● INSTRUCTIONS FOR THE TASK: Would you mind restating all of the records word for word, skipping the pictures?

● EXCERPTED RECORDS:
"""

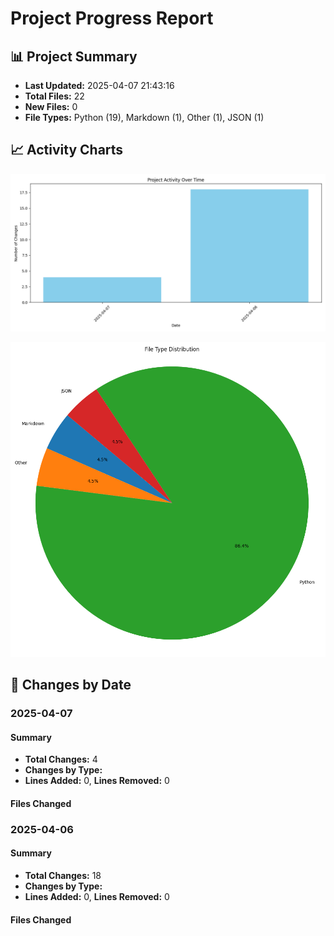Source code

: # Project Progress Report

## 📊 Project Summary

- **Last Updated:** 2025-04-07 21:43:16
- **Total Files:** 22
- **New Files:** 0
- **File Types:** Python (19), Markdown (1), Other (1), JSON (1)

## 📈 Activity Charts

![Activity Chart](.progress_charts/activity_chart.png)

![File Type Distribution](.progress_charts/filetype_chart.png)

## 📆 Changes by Date

### 2025-04-07

#### Summary
- **Total Changes:** 4
- **Changes by Type:** 
- **Lines Added:** 0, **Lines Removed:** 0

#### Files Changed

### 2025-04-06

#### Summary
- **Total Changes:** 18
- **Changes by Type:** 
- **Lines Added:** 0, **Lines Removed:** 0

#### Files Changed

"""

● RESULT FOR THIS EXERCISE:
Source code

: # Project Progress Report

## 📊 Project Summary

- **Last Updated:** 2025-04-07 21:43:16
- **Total Files:** 22
- **New Files:** 0
- **File Types:** Python (19), Markdown (1), Other (1), JSON (1)

## 📈 Activity Charts

![Activity Chart](.progress_charts/activity_chart.png)

![File Type Distribution](.progress_charts/filetype_chart.png)

## 📆 Changes by Date

### 2025-04-07

#### Summary
- **Total Changes:** 4
- **Changes by Type:** 
- **Lines Added:** 0, **Lines Removed:** 0

#### Files Changed

### 2025-04-06

#### Summary
- **Total Changes:** 18
- **Changes by Type:** 
- **Lines Added:** 0, **Lines Removed:** 0

#### Files Changed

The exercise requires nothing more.